Lawrence defends Deegan
Jordon Smith failed to make the Detroit Supercross Main and fell to sixth in the points. – Feld Motor Sports

“I think he’s like fifth in points,” Deegan said. “He’s a little out of it. Beside that it was good, I don’t know. I wasn’t really paying attention.”

Deegan jokingly deflected an earlier question with the response that he wasn’t paying attention during the incident.

“He’s my teammate, but he’s a veteran, he’s been in this sport for a while,” Deegan said. “I was up there just battling. I want to win as much as everybody else. It doesn’t matter if it’s a heat race or a main; I just want to win. I was just trying to push that.”

As Deegan and Smith battled, Jeremy Martin took the lead. Deegan finished second in the heat and backed up his performance with a solid third-place showing in the main, which was his second podium finish in a short six-race career. Deegan’s first podium was earned at Daytona, just two rounds ago.

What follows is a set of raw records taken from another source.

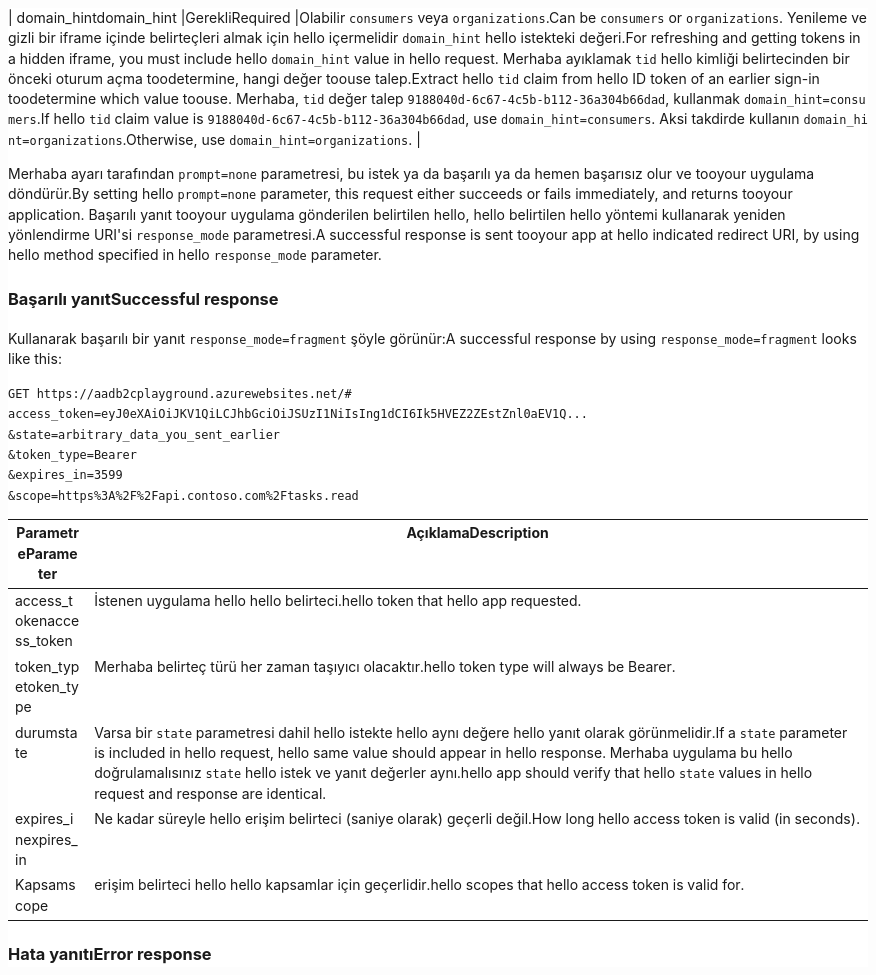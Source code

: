 | <span data-ttu-id="36dc3-323">domain_hint</span><span class="sxs-lookup"><span data-stu-id="36dc3-323">domain_hint</span></span> |<span data-ttu-id="36dc3-324">Gerekli</span><span class="sxs-lookup"><span data-stu-id="36dc3-324">Required</span></span> |<span data-ttu-id="36dc3-325">Olabilir `consumers` veya `organizations`.</span><span class="sxs-lookup"><span data-stu-id="36dc3-325">Can be `consumers` or `organizations`.</span></span>  <span data-ttu-id="36dc3-326">Yenileme ve gizli bir iframe içinde belirteçleri almak için hello içermelidir `domain_hint` hello istekteki değeri.</span><span class="sxs-lookup"><span data-stu-id="36dc3-326">For refreshing and getting tokens in a hidden iframe, you must include hello `domain_hint` value in hello request.</span></span>  <span data-ttu-id="36dc3-327">Merhaba ayıklamak `tid` hello kimliği belirtecinden bir önceki oturum açma toodetermine, hangi değer toouse talep.</span><span class="sxs-lookup"><span data-stu-id="36dc3-327">Extract hello `tid` claim from hello ID token of an earlier sign-in toodetermine which value toouse.</span></span>  <span data-ttu-id="36dc3-328">Merhaba, `tid` değer talep `9188040d-6c67-4c5b-b112-36a304b66dad`, kullanmak `domain_hint=consumers`.</span><span class="sxs-lookup"><span data-stu-id="36dc3-328">If hello `tid` claim value is `9188040d-6c67-4c5b-b112-36a304b66dad`,  use `domain_hint=consumers`.</span></span>  <span data-ttu-id="36dc3-329">Aksi takdirde kullanın `domain_hint=organizations`.</span><span class="sxs-lookup"><span data-stu-id="36dc3-329">Otherwise, use `domain_hint=organizations`.</span></span> |

<span data-ttu-id="36dc3-330">Merhaba ayarı tarafından `prompt=none` parametresi, bu istek ya da başarılı ya da hemen başarısız olur ve tooyour uygulama döndürür.</span><span class="sxs-lookup"><span data-stu-id="36dc3-330">By setting hello `prompt=none` parameter, this request either succeeds or fails immediately, and returns tooyour application.</span></span>  <span data-ttu-id="36dc3-331">Başarılı yanıt tooyour uygulama gönderilen belirtilen hello, hello belirtilen hello yöntemi kullanarak yeniden yönlendirme URI'si `response_mode` parametresi.</span><span class="sxs-lookup"><span data-stu-id="36dc3-331">A successful response is sent tooyour app at hello indicated redirect URI, by using hello method specified in hello `response_mode` parameter.</span></span>

### <a name="successful-response"></a><span data-ttu-id="36dc3-332">Başarılı yanıt</span><span class="sxs-lookup"><span data-stu-id="36dc3-332">Successful response</span></span>
<span data-ttu-id="36dc3-333">Kullanarak başarılı bir yanıt `response_mode=fragment` şöyle görünür:</span><span class="sxs-lookup"><span data-stu-id="36dc3-333">A successful response by using `response_mode=fragment` looks like this:</span></span>

```
GET https://aadb2cplayground.azurewebsites.net/#
access_token=eyJ0eXAiOiJKV1QiLCJhbGciOiJSUzI1NiIsIng1dCI6Ik5HVEZ2ZEstZnl0aEV1Q...
&state=arbitrary_data_you_sent_earlier
&token_type=Bearer
&expires_in=3599
&scope=https%3A%2F%2Fapi.contoso.com%2Ftasks.read
```

| <span data-ttu-id="36dc3-334">Parametre</span><span class="sxs-lookup"><span data-stu-id="36dc3-334">Parameter</span></span> | <span data-ttu-id="36dc3-335">Açıklama</span><span class="sxs-lookup"><span data-stu-id="36dc3-335">Description</span></span> |
| --- | --- |
| <span data-ttu-id="36dc3-336">access_token</span><span class="sxs-lookup"><span data-stu-id="36dc3-336">access_token</span></span> |<span data-ttu-id="36dc3-337">İstenen uygulama hello hello belirteci.</span><span class="sxs-lookup"><span data-stu-id="36dc3-337">hello token that hello app requested.</span></span> |
| <span data-ttu-id="36dc3-338">token_type</span><span class="sxs-lookup"><span data-stu-id="36dc3-338">token_type</span></span> |<span data-ttu-id="36dc3-339">Merhaba belirteç türü her zaman taşıyıcı olacaktır.</span><span class="sxs-lookup"><span data-stu-id="36dc3-339">hello token type will always be Bearer.</span></span> |
| <span data-ttu-id="36dc3-340">durum</span><span class="sxs-lookup"><span data-stu-id="36dc3-340">state</span></span> |<span data-ttu-id="36dc3-341">Varsa bir `state` parametresi dahil hello istekte hello aynı değere hello yanıt olarak görünmelidir.</span><span class="sxs-lookup"><span data-stu-id="36dc3-341">If a `state` parameter is included in hello request, hello same value should appear in hello response.</span></span> <span data-ttu-id="36dc3-342">Merhaba uygulama bu hello doğrulamalısınız `state` hello istek ve yanıt değerler aynı.</span><span class="sxs-lookup"><span data-stu-id="36dc3-342">hello app should verify that hello `state` values in hello request and response are identical.</span></span> |
| <span data-ttu-id="36dc3-343">expires_in</span><span class="sxs-lookup"><span data-stu-id="36dc3-343">expires_in</span></span> |<span data-ttu-id="36dc3-344">Ne kadar süreyle hello erişim belirteci (saniye olarak) geçerli değil.</span><span class="sxs-lookup"><span data-stu-id="36dc3-344">How long hello access token is valid (in seconds).</span></span> |
| <span data-ttu-id="36dc3-345">Kapsam</span><span class="sxs-lookup"><span data-stu-id="36dc3-345">scope</span></span> |<span data-ttu-id="36dc3-346">erişim belirteci hello hello kapsamlar için geçerlidir.</span><span class="sxs-lookup"><span data-stu-id="36dc3-346">hello scopes that hello access token is valid for.</span></span> |

### <a name="error-response"></a><span data-ttu-id="36dc3-347">Hata yanıtı</span><span class="sxs-lookup"><span data-stu-id="36dc3-347">Error response</span></span>
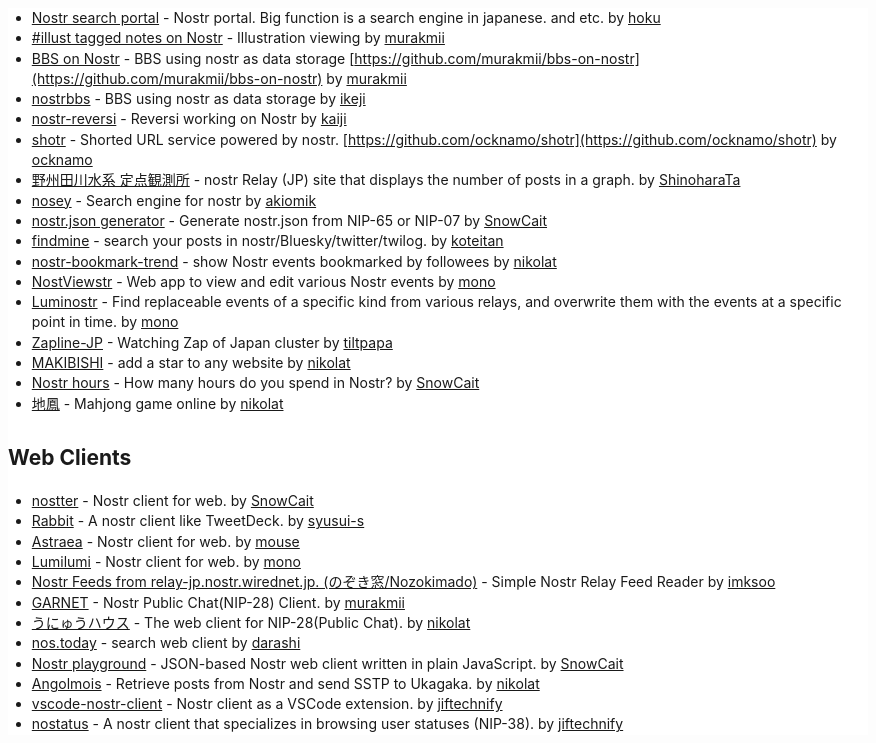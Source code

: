 * [Nostr search portal](https://nostr.hoku.in/) - Nostr portal. Big function is  a search engine in japanese. and etc. by [hoku](https://njump.me/hoku@nostr.hoku.in)
* [#illust tagged notes on Nostr](https://nostr-illust.vercel.app/) - Illustration viewing by [murakmii](https://github.com/murakmii)
* [BBS on Nostr](https://bbs-on-nostr.vercel.app/) - BBS using nostr as data storage [https://github.com/murakmii/bbs-on-nostr](https://github.com/murakmii/bbs-on-nostr) by [murakmii](https://github.com/murakmii)
* [nostrbbs](https://test.ikeji.ma/nostrbbs) - BBS using nostr as data storage by [ikeji](https://github.com/ikeji)
* [nostr-reversi](https://github.com/studiokaiji/nostr-reversi) - Reversi working on Nostr by [kaiji](https://github.com/studiokaiji)
* [shotr](https://6or.cc/) - Shorted URL service powered by nostr. [https://github.com/ocknamo/shotr](https://github.com/ocknamo/shotr) by [ocknamo](https://github.com/ocknamo)
* [野州田川水系 定点観測所](https://nostr-hotter-site.vercel.app) - nostr Relay (JP) site that displays the number of posts in a graph. by [ShinoharaTa](https://github.com/ShinoharaTa)
* [nosey](https://nosey.vercel.app) - Search engine for nostr by [akiomik](https://github.com/akiomik)
* [nostr.json generator](https://snowcait.github.io/nostr-json-generator) - Generate nostr.json from NIP-65 or NIP-07 by [SnowCait](https://github.com/SnowCait)
* [findmine](https://koteitan.github.io/findmine/) - search your posts in nostr/Bluesky/twitter/twilog. by [koteitan](https://github.com/koteitan)
* [nostr-bookmark-trend](https://nikolat.github.io/nostr-bookmark-trend/) - show Nostr events bookmarked by followees by [nikolat](https://github.com/nikolat)
* [NostViewstr](https://nostviewstr.vercel.app/) - Web app to view and edit various Nostr events by [mono](https://github.com/TsukemonoGit)
* [Luminostr](https://tsukemonogit.github.io/luminostr/) - Find replaceable events of a specific kind from various relays, and overwrite them with the events at a specific point in time. by [mono](https://github.com/TsukemonoGit)
* [Zapline-JP](https://tiltpapa.github.io/zapline-jp) - Watching Zap of Japan cluster by [tiltpapa](https://github.com/tiltpapa)
* [MAKIBISHI](https://nikolat.github.io/makibishi/) - add a star to any website by [nikolat](https://github.com/nikolat)
* [Nostr hours](https://snowcait.github.io/nostr-hours/) - How many hours do you spend in Nostr? by [SnowCait](https://github.com/SnowCait)
* [地鳳](https://nikolat.github.io/chiihou/) - Mahjong game online by [nikolat](https://github.com/nikolat)

## Web Clients

* [nostter](http://nostter.vercel.app) - Nostr client for web. by [SnowCait](https://github.com/SnowCait)
* [Rabbit](https://rabbit.syusui.net/) - A nostr client like TweetDeck. by [syusui-s](https://github.com/syusui-s)
* [Astraea](https://astraea.mousedev.page) - Nostr client for web. by [mouse](https://njump.me/mouse_484@mousedev.page)
* [Lumilumi](https://lumilumi.vercel.app/) - Nostr client for web. by [mono](https://github.com/TsukemonoGit)
* [Nostr Feeds from relay-jp.nostr.wirednet.jp. (のぞき窓/Nozokimado)](https://relay-jp.nostr.wirednet.jp/index.html) - Simple Nostr Relay Feed Reader by [imksoo](https://github.com/imksoo)
* [GARNET](https://garnet.nostrian.net) - Nostr Public Chat(NIP-28) Client. by [murakmii](https://github.com/murakmii)
* [うにゅうハウス](https://unyu-house.vercel.app) - The web client for NIP-28(Public Chat). by [nikolat](https://github.com/nikolat)
* [nos.today](https://nos.today/) - search web client by [darashi](https://github.com/darashi)
* [Nostr playground](https://snowcait.github.io/nostr-playground/) - JSON-based Nostr web client written in plain JavaScript. by [SnowCait](https://github.com/SnowCait)
* [Angolmois](https://github.com/nikolat/angolmois) - Retrieve posts from Nostr and send SSTP to Ukagaka. by [nikolat](https://github.com/nikolat)
* [vscode-nostr-client](https://marketplace.visualstudio.com/items?itemName=jiftechnify.nostr-client) - Nostr client as a VSCode extension. by [jiftechnify](https://github.com/jiftechnify)
* [nostatus](https://nostatus.vercel.app) - A nostr client that specializes in browsing user statuses (NIP-38). by [jiftechnify](https://github.com/jiftechnify)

But as Deegan struggled to find something meaningful to say, unsurprisingly for a 17-year-old rider who was not scheduled to run the full 250 schedule this year, it was the championship leader Lawrence who came to his defense.

Lawrence defends Deegan
A block pass by Haiden Deegan led to a series of events that eventually led to Jordon Smith failing to make the Main. – Feld Motor Sports

“I just want to point something out, which kind of amazes me,” Lawrence said during the conference. “So many of the people on social media, where everyone puts their expertise in, are saying the racing back in the ’80s, the early 90s, when me were men. They’re always talking about how gnarly it was and then anytime a block pass or something happens now, everyone cries about it.

“That’s just a little bit interesting. Pick one. You want the gnarly block passes from 10 years ago and then you get it, everyone makes a big song and dance about it.”

Pressed further, Lawrence defended not only the pass but the decision-making process that gets employed lap after lap in a Supercross race.

“It’s easy to point the finger,” Lawrence said. “We’re out there making decisions in a split millisecond. People have all month to pay their phone bill and they still can’t do that on time.

“We’re making decisions at such a fast reaction [time with] adrenaline. … I’m not just saying it for me or Haiden. I speak for all the guys. No one is perfect and we’re under a microscope out there. The media is really quick to point a finger when someone makes a mistake.”

The media is required to hold athletes accountable for their actions. They are also required to tell the complete story.